*EXERCISE INSTRUCTIONS*
The entries are to be reproduced word for word, with all images left out.
** Opening PROVIDED RECORDS block **
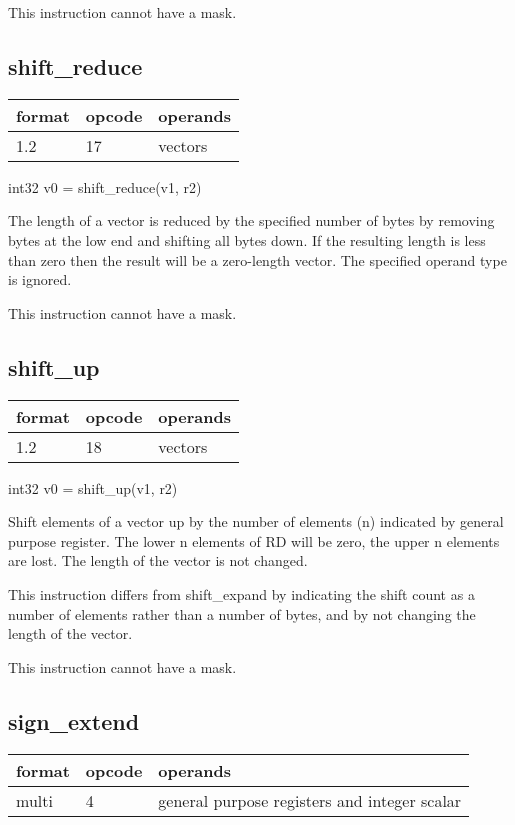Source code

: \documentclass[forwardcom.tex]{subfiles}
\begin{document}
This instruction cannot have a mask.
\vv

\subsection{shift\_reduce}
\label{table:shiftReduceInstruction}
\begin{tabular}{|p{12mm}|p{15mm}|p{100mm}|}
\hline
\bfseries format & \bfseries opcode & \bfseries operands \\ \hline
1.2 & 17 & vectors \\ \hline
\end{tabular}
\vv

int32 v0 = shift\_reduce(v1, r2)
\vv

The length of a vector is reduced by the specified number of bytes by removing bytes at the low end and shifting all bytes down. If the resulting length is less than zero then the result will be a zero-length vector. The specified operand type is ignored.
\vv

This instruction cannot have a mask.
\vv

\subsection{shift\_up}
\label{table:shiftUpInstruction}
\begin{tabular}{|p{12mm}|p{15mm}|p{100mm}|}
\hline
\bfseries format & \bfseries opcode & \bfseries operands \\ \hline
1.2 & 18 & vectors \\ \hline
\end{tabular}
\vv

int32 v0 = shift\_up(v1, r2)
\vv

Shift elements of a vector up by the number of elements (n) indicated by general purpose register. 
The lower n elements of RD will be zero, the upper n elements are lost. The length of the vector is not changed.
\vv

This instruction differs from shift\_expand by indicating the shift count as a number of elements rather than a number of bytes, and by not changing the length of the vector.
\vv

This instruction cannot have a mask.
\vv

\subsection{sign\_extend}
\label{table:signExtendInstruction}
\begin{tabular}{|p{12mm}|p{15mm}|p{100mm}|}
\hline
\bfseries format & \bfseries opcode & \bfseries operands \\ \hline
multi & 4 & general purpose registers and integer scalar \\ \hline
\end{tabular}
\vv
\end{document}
** Closing PROVIDED RECORDS block **
*EXERCISE ANSWER*
Source code

: \documentclass[forwardcom.tex]{subfiles}
\begin{document}
This instruction cannot have a mask.
\vv

\subsection{shift\_reduce}
\label{table:shiftReduceInstruction}
\begin{tabular}{|p{12mm}|p{15mm}|p{100mm}|}
\hline
\bfseries format & \bfseries opcode & \bfseries operands \\ \hline
1.2 & 17 & vectors \\ \hline
\end{tabular}
\vv

int32 v0 = shift\_reduce(v1, r2)
\vv

The length of a vector is reduced by the specified number of bytes by removing bytes at the low end and shifting all bytes down. If the resulting length is less than zero then the result will be a zero-length vector. The specified operand type is ignored.
\vv

This instruction cannot have a mask.
\vv

\subsection{shift\_up}
\label{table:shiftUpInstruction}
\begin{tabular}{|p{12mm}|p{15mm}|p{100mm}|}
\hline
\bfseries format & \bfseries opcode & \bfseries operands \\ \hline
1.2 & 18 & vectors \\ \hline
\end{tabular}
\vv

int32 v0 = shift\_up(v1, r2)
\vv

Shift elements of a vector up by the number of elements (n) indicated by general purpose register. 
The lower n elements of RD will be zero, the upper n elements are lost. The length of the vector is not changed.
\vv

This instruction differs from shift\_expand by indicating the shift count as a number of elements rather than a number of bytes, and by not changing the length of the vector.
\vv

This instruction cannot have a mask.
\vv

\subsection{sign\_extend}
\label{table:signExtendInstruction}
\begin{tabular}{|p{12mm}|p{15mm}|p{100mm}|}
\hline
\bfseries format & \bfseries opcode & \bfseries operands \\ \hline
multi & 4 & general purpose registers and integer scalar \\ \hline
\end{tabular}
\vv
\end{document}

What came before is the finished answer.